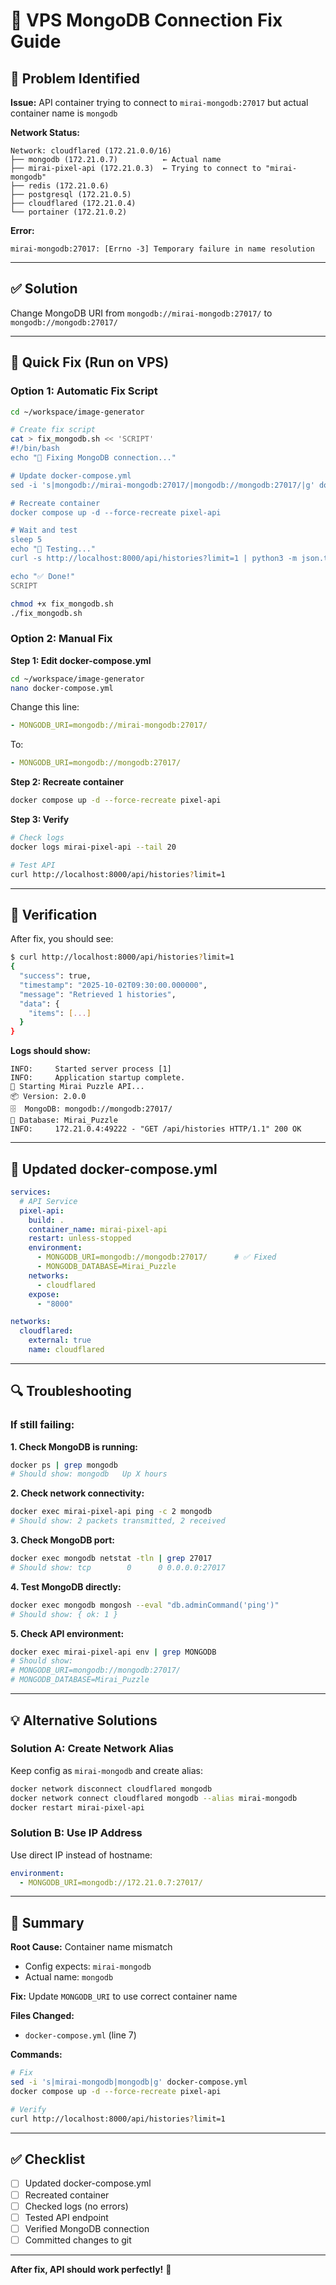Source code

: # 🔧 VPS MongoDB Connection Fix Guide

## 🎯 Problem Identified

**Issue:** API container trying to connect to `mirai-mongodb:27017` but actual container name is `mongodb`

**Network Status:**
```
Network: cloudflared (172.21.0.0/16)
├── mongodb (172.21.0.7)          ← Actual name
├── mirai-pixel-api (172.21.0.3)  ← Trying to connect to "mirai-mongodb"
├── redis (172.21.0.6)
├── postgresql (172.21.0.5)
├── cloudflared (172.21.0.4)
└── portainer (172.21.0.2)
```

**Error:**
```
mirai-mongodb:27017: [Errno -3] Temporary failure in name resolution
```

---

## ✅ Solution

Change MongoDB URI from `mongodb://mirai-mongodb:27017/` to `mongodb://mongodb:27017/`

---

## 🚀 Quick Fix (Run on VPS)

### Option 1: Automatic Fix Script

```bash
cd ~/workspace/image-generator

# Create fix script
cat > fix_mongodb.sh << 'SCRIPT'
#!/bin/bash
echo "🔧 Fixing MongoDB connection..."

# Update docker-compose.yml
sed -i 's|mongodb://mirai-mongodb:27017/|mongodb://mongodb:27017/|g' docker-compose.yml

# Recreate container
docker compose up -d --force-recreate pixel-api

# Wait and test
sleep 5
echo "🧪 Testing..."
curl -s http://localhost:8000/api/histories?limit=1 | python3 -m json.tool | head -20

echo "✅ Done!"
SCRIPT

chmod +x fix_mongodb.sh
./fix_mongodb.sh
```

### Option 2: Manual Fix

**Step 1: Edit docker-compose.yml**

```bash
cd ~/workspace/image-generator
nano docker-compose.yml
```

Change this line:
```yaml
- MONGODB_URI=mongodb://mirai-mongodb:27017/
```

To:
```yaml
- MONGODB_URI=mongodb://mongodb:27017/
```

**Step 2: Recreate container**

```bash
docker compose up -d --force-recreate pixel-api
```

**Step 3: Verify**

```bash
# Check logs
docker logs mirai-pixel-api --tail 20

# Test API
curl http://localhost:8000/api/histories?limit=1
```

---

## 🧪 Verification

After fix, you should see:

```bash
$ curl http://localhost:8000/api/histories?limit=1
{
  "success": true,
  "timestamp": "2025-10-02T09:30:00.000000",
  "message": "Retrieved 1 histories",
  "data": {
    "items": [...]
  }
}
```

**Logs should show:**
```
INFO:     Started server process [1]
INFO:     Application startup complete.
🚀 Starting Mirai Puzzle API...
📦 Version: 2.0.0
🗄️  MongoDB: mongodb://mongodb:27017/
💾 Database: Mirai_Puzzle
INFO:     172.21.0.4:49222 - "GET /api/histories HTTP/1.1" 200 OK
```

---

## 📝 Updated docker-compose.yml

```yaml
services:
  # API Service
  pixel-api:
    build: .
    container_name: mirai-pixel-api
    restart: unless-stopped
    environment:
      - MONGODB_URI=mongodb://mongodb:27017/      # ✅ Fixed
      - MONGODB_DATABASE=Mirai_Puzzle
    networks:
      - cloudflared
    expose:
      - "8000"

networks:
  cloudflared:
    external: true
    name: cloudflared
```

---

## 🔍 Troubleshooting

### If still failing:

**1. Check MongoDB is running:**
```bash
docker ps | grep mongodb
# Should show: mongodb   Up X hours
```

**2. Check network connectivity:**
```bash
docker exec mirai-pixel-api ping -c 2 mongodb
# Should show: 2 packets transmitted, 2 received
```

**3. Check MongoDB port:**
```bash
docker exec mongodb netstat -tln | grep 27017
# Should show: tcp        0      0 0.0.0.0:27017
```

**4. Test MongoDB directly:**
```bash
docker exec mongodb mongosh --eval "db.adminCommand('ping')"
# Should show: { ok: 1 }
```

**5. Check API environment:**
```bash
docker exec mirai-pixel-api env | grep MONGODB
# Should show:
# MONGODB_URI=mongodb://mongodb:27017/
# MONGODB_DATABASE=Mirai_Puzzle
```

---

## 💡 Alternative Solutions

### Solution A: Create Network Alias

Keep config as `mirai-mongodb` and create alias:

```bash
docker network disconnect cloudflared mongodb
docker network connect cloudflared mongodb --alias mirai-mongodb
docker restart mirai-pixel-api
```

### Solution B: Use IP Address

Use direct IP instead of hostname:

```yaml
environment:
  - MONGODB_URI=mongodb://172.21.0.7:27017/
```

---

## 🎯 Summary

**Root Cause:** Container name mismatch
- Config expects: `mirai-mongodb`
- Actual name: `mongodb`

**Fix:** Update `MONGODB_URI` to use correct container name

**Files Changed:**
- `docker-compose.yml` (line 7)

**Commands:**
```bash
# Fix
sed -i 's|mirai-mongodb|mongodb|g' docker-compose.yml
docker compose up -d --force-recreate pixel-api

# Verify
curl http://localhost:8000/api/histories?limit=1
```

---

## ✅ Checklist

- [ ] Updated docker-compose.yml
- [ ] Recreated container
- [ ] Checked logs (no errors)
- [ ] Tested API endpoint
- [ ] Verified MongoDB connection
- [ ] Committed changes to git

---

**After fix, API should work perfectly!** 🚀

- Exercise requirements
State the number of lines above that hold the string "After", with nothing added.

- Result of the exercise
2